Risk-Adjusted Performance
Risk-adjusted metrics provide deeper insights into fund performance:
- Sharpe Ratio: HDFC Mid Cap Fund has a Sharpe Ratio of 1.3137, slightly higher than Edelweiss's 1.2723, indicating better returns per unit of risk.
- Sortino Ratio: HDFC again leads with a Sortino Ratio of 1.8670 compared to Edelweiss's 1.6355, suggesting superior downside risk management.
- Alpha: Edelweiss edges out with an Alpha of 5.1586, marginally outperforming HDFC's 5.0039, indicating a slight advantage in benchmark outperformance.

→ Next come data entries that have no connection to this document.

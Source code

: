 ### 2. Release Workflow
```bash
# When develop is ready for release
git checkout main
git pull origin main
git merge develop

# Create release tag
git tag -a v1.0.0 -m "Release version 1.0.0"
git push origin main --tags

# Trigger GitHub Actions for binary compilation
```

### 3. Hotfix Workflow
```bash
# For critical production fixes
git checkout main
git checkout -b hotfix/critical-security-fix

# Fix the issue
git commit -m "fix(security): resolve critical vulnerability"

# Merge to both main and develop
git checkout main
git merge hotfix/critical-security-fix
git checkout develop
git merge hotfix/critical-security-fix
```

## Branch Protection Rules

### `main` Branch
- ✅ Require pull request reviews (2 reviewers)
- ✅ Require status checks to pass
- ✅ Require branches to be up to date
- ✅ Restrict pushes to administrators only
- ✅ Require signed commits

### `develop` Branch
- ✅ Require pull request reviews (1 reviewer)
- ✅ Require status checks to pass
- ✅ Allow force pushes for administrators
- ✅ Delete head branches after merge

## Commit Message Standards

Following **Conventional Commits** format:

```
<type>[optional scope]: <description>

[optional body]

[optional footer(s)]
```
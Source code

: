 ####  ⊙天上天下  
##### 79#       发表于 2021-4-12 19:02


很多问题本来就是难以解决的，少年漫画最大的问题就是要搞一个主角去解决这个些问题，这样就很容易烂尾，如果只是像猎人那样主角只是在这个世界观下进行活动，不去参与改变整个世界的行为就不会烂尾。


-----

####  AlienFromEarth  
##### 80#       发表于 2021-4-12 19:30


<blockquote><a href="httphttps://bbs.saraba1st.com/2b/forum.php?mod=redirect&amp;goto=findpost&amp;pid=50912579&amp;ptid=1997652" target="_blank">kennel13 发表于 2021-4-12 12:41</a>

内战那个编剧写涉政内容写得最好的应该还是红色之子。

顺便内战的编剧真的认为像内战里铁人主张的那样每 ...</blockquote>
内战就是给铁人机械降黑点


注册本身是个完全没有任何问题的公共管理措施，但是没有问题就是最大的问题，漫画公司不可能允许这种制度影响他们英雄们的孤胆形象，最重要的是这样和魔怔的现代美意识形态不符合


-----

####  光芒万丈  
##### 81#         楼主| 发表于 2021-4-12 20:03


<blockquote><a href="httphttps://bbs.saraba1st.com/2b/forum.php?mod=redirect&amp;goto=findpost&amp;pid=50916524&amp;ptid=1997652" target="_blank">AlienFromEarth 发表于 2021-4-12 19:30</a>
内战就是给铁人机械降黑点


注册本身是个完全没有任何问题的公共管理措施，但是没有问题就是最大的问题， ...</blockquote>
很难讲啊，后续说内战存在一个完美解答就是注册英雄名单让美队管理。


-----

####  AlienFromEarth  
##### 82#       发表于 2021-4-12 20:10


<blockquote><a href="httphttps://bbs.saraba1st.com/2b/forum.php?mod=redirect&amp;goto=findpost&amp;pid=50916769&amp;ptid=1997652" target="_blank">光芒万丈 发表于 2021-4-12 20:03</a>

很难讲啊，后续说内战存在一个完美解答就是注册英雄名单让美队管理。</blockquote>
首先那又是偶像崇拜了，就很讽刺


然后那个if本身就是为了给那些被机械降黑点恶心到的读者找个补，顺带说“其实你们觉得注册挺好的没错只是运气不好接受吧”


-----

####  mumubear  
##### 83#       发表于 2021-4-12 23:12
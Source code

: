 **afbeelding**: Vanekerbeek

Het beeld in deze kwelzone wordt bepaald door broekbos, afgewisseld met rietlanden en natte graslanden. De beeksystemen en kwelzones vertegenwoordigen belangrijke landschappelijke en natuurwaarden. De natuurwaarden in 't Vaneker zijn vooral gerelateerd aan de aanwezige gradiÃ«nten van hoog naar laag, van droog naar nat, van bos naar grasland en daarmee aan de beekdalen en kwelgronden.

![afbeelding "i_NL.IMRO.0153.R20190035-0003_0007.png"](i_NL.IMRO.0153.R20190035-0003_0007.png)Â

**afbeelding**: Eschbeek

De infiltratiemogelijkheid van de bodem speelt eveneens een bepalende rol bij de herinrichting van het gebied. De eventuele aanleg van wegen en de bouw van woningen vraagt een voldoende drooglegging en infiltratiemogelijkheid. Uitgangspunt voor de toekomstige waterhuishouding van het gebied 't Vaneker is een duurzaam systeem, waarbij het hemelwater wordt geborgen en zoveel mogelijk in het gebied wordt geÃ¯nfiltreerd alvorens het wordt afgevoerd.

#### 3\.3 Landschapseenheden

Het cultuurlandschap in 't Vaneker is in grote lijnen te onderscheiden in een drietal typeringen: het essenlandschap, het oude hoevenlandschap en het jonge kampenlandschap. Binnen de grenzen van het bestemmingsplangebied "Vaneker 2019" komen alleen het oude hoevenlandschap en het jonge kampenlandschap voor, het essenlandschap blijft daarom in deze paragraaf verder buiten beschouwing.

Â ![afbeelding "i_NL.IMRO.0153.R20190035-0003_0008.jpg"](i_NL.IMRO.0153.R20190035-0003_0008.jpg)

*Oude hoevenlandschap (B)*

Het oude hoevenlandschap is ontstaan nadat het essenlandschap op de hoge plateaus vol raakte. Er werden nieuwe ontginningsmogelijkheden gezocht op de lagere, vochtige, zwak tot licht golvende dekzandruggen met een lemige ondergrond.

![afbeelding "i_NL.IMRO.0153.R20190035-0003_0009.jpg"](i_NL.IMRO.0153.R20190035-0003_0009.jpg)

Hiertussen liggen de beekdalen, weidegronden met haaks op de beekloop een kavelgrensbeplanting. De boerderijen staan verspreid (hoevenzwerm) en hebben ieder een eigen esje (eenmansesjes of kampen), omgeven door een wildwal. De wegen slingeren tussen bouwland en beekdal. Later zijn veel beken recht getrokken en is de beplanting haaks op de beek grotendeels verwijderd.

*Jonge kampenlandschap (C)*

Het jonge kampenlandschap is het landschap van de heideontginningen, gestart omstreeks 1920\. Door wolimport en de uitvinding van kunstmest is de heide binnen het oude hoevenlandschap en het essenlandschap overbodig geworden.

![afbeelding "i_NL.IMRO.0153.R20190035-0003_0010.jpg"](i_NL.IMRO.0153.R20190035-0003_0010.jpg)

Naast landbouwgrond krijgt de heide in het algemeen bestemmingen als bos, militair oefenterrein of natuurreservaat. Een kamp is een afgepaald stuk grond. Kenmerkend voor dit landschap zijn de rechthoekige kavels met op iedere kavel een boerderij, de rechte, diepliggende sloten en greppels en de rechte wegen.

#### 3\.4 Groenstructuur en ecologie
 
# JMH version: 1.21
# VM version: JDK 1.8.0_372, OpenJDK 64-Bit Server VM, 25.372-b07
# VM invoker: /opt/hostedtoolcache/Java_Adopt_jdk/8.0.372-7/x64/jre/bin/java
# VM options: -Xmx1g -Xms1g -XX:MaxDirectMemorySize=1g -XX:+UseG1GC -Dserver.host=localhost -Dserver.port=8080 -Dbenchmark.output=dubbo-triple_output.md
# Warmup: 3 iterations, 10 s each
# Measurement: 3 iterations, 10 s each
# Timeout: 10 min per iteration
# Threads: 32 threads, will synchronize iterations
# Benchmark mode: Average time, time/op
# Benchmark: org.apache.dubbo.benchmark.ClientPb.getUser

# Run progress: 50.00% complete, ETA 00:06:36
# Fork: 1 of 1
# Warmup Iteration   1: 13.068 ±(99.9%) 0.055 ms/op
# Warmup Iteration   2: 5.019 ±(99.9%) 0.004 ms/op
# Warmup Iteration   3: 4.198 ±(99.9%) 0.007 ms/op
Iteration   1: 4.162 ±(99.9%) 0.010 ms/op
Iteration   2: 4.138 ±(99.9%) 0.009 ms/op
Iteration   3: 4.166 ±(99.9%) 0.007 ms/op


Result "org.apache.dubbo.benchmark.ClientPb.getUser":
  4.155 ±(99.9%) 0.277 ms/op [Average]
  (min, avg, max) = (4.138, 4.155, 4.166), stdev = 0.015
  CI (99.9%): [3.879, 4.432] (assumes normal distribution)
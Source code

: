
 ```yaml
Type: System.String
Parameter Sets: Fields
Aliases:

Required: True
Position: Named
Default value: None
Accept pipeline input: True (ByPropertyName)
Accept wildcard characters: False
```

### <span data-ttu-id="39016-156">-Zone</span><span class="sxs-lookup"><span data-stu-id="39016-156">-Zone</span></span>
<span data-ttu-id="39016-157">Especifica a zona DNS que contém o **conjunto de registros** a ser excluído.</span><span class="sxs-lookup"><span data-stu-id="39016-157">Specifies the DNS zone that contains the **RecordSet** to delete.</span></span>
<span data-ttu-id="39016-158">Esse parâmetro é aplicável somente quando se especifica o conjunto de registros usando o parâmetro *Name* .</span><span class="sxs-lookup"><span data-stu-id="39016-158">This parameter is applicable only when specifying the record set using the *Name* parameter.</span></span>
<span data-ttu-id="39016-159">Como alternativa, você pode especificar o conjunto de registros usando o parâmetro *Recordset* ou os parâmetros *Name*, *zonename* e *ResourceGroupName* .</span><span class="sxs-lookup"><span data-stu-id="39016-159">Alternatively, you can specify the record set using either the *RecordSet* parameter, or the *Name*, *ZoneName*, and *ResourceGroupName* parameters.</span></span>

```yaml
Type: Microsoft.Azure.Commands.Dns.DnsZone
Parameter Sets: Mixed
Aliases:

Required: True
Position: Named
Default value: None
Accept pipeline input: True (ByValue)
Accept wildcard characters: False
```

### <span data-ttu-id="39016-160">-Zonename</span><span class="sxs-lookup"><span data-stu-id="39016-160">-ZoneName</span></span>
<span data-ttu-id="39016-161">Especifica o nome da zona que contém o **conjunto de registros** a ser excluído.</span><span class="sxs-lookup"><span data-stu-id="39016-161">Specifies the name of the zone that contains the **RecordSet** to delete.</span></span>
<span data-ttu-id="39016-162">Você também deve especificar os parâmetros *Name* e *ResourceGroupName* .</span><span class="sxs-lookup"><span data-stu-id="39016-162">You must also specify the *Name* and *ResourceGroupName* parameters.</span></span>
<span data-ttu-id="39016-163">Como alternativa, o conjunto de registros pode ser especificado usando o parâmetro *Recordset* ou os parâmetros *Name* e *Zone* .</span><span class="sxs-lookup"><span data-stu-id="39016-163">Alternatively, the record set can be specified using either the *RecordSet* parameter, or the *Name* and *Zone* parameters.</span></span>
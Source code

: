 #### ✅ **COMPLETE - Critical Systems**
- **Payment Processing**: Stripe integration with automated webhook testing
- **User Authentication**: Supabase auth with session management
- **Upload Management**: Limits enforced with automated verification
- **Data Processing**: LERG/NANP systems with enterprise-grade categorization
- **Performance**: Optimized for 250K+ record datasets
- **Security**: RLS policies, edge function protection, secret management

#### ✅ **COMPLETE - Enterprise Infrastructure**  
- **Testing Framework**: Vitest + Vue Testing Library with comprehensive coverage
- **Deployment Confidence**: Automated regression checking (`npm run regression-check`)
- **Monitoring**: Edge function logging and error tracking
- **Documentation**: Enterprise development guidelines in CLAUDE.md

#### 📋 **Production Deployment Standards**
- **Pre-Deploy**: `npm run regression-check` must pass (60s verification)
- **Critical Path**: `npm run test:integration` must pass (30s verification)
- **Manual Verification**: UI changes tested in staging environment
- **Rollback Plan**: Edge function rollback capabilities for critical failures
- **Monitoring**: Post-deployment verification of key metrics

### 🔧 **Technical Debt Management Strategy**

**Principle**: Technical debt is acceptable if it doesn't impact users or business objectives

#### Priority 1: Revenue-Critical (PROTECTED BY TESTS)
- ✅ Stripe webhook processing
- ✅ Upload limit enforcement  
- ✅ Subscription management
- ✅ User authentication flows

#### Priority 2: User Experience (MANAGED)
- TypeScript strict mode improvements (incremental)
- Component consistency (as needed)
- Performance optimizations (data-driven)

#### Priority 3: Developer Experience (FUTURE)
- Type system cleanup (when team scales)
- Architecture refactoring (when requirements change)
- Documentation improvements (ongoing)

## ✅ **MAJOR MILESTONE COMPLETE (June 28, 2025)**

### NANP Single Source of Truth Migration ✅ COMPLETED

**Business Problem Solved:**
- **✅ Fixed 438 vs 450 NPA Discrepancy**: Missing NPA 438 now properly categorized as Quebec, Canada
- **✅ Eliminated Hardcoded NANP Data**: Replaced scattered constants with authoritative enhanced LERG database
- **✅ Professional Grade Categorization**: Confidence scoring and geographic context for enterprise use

Overall, HDFC Mid Cap Fund emerges as the better compounder on a risk-adjusted basis, offering a balanced approach to risk and return.
Portfolio Overlap & Sector Bets
Both funds share a portfolio overlap of 30.86%, with common holdings in companies like Coforge Ltd. and The Federal Bank Ltd. However, their sector allocations differ:
- HDFC Mid Cap Fund: Dominates with a 25.58% allocation in Financials, followed by Healthcare (12.83%) and Automobile (9.82%).
- Edelweiss Mid Cap Fund: Also favors Financials at 24.12%, but places a higher emphasis on Services (11.67%) and Capital Goods (8.95%).
The difference in sector bets explains the variance in returns. HDFC's heavier investment in Financials and Healthcare has provided stability and growth, while Edelweiss's diversified approach across Services and Capital Goods has offered resilience and quicker recovery.
The Final Verdict: Which Should You Buy?
For investors seeking a fund with consistent long-term performance and robust risk management, HDFC Mid Cap Fund Direct Growth is a compelling choice. Its superior risk-adjusted metrics and capital protection make it suitable for conservative and long-term investors.
Conversely, Edelweiss Mid Cap Direct Plan Growth, with its slightly higher short-term returns and faster recovery from drawdowns, may appeal to more aggressive investors looking for quicker gains and willing to accept higher volatility.
Ultimately, the choice between these two heavyweights depends on your investment horizon and risk tolerance. Choose wisely to align with your financial goals.